### Record excerpts
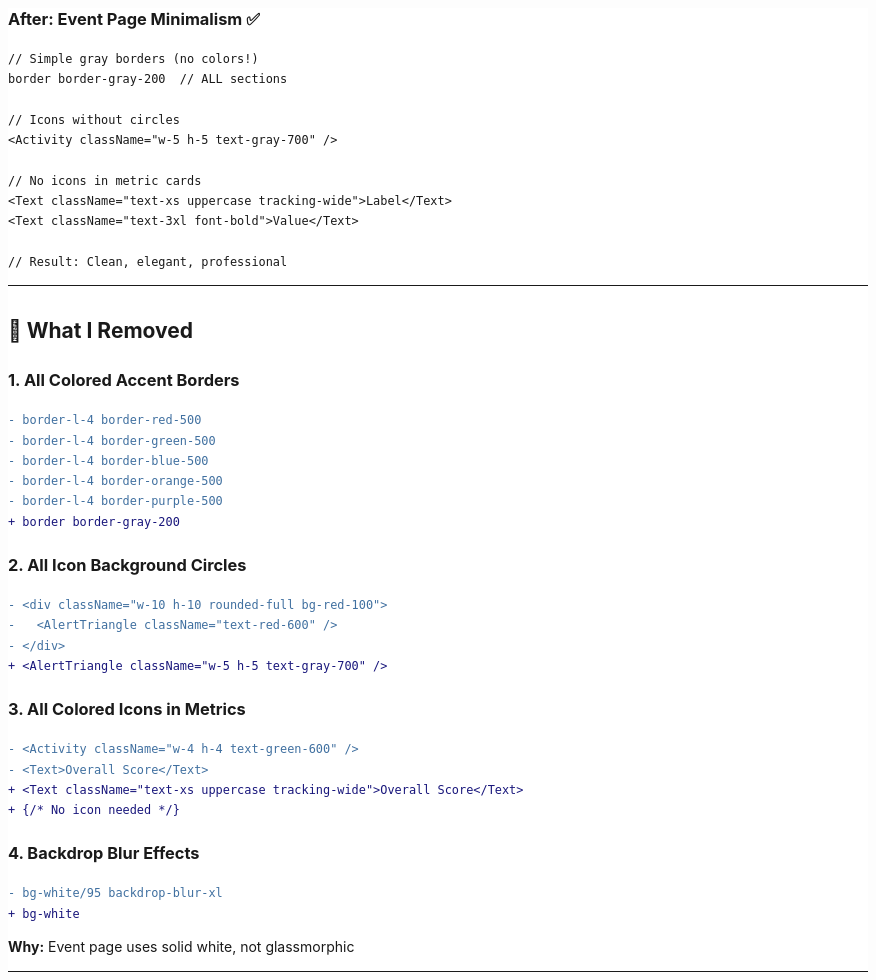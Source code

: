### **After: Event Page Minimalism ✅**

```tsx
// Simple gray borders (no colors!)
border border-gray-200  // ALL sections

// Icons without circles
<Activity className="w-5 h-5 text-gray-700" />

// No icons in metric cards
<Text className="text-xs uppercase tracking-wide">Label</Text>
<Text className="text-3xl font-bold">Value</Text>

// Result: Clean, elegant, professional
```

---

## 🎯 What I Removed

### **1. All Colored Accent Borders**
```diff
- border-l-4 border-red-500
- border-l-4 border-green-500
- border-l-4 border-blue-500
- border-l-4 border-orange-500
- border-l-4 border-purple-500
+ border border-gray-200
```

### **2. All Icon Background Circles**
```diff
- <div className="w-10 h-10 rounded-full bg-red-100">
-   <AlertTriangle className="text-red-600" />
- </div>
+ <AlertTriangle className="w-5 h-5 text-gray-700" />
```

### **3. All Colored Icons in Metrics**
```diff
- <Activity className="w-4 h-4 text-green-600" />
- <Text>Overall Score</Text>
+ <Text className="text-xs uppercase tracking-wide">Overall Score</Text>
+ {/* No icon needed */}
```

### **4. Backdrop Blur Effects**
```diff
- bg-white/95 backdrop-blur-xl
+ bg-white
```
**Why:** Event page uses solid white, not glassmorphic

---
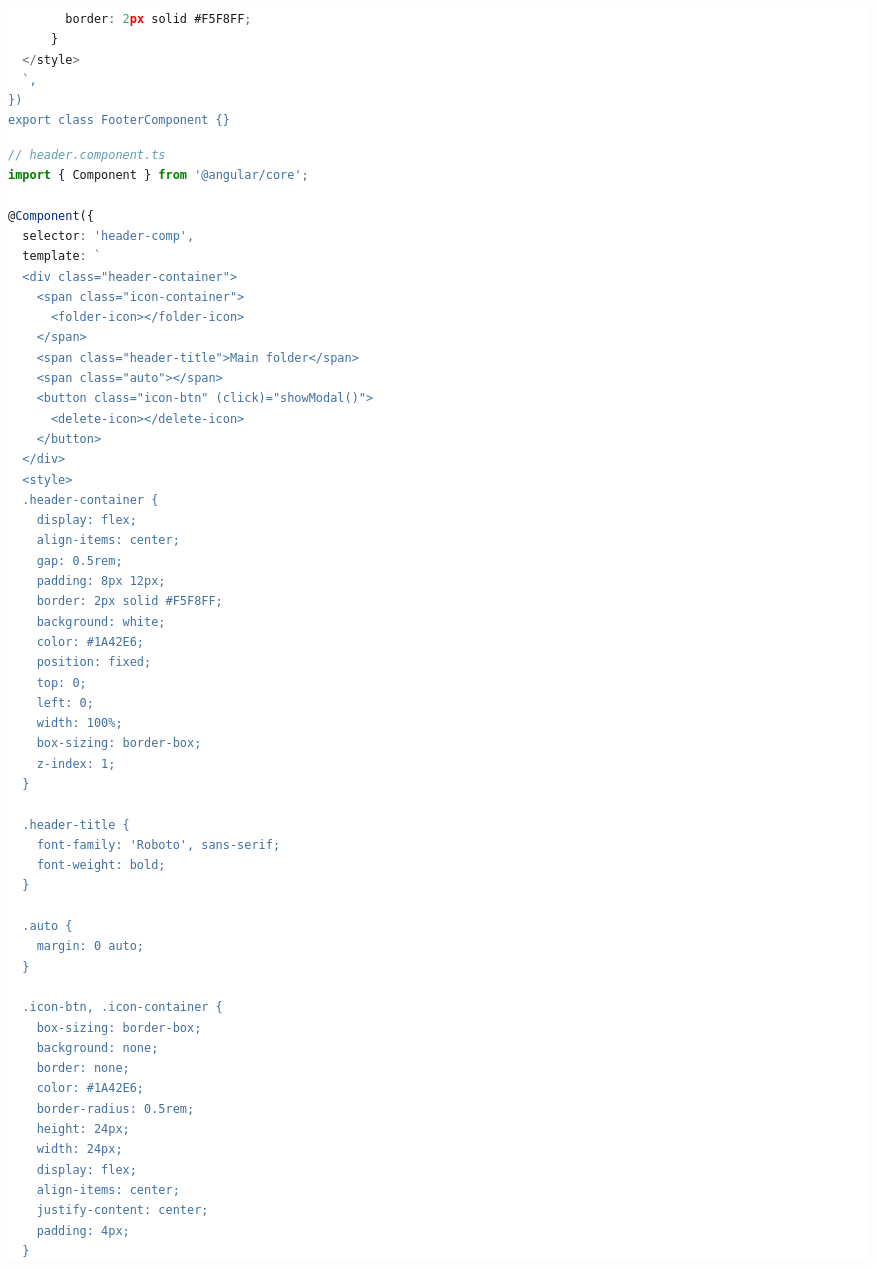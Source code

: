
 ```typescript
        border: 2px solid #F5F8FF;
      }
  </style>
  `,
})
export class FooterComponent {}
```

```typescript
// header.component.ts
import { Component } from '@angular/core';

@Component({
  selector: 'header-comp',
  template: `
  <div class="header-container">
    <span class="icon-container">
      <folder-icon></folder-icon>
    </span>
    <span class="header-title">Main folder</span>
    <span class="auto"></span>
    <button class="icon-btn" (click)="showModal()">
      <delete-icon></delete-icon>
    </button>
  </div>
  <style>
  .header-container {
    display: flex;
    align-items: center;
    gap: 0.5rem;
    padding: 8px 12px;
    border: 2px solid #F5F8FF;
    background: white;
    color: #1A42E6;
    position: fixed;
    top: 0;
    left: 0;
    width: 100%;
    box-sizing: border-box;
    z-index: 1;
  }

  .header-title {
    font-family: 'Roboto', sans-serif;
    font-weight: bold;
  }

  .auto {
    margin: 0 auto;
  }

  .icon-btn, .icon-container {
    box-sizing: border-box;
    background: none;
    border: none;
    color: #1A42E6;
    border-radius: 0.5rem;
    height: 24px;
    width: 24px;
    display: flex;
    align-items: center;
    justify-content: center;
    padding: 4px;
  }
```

### Goal of the exercise
The reply must be a number and nothing more: the count of lines above that contain the word "AlertTriangle".

### Solved problem
2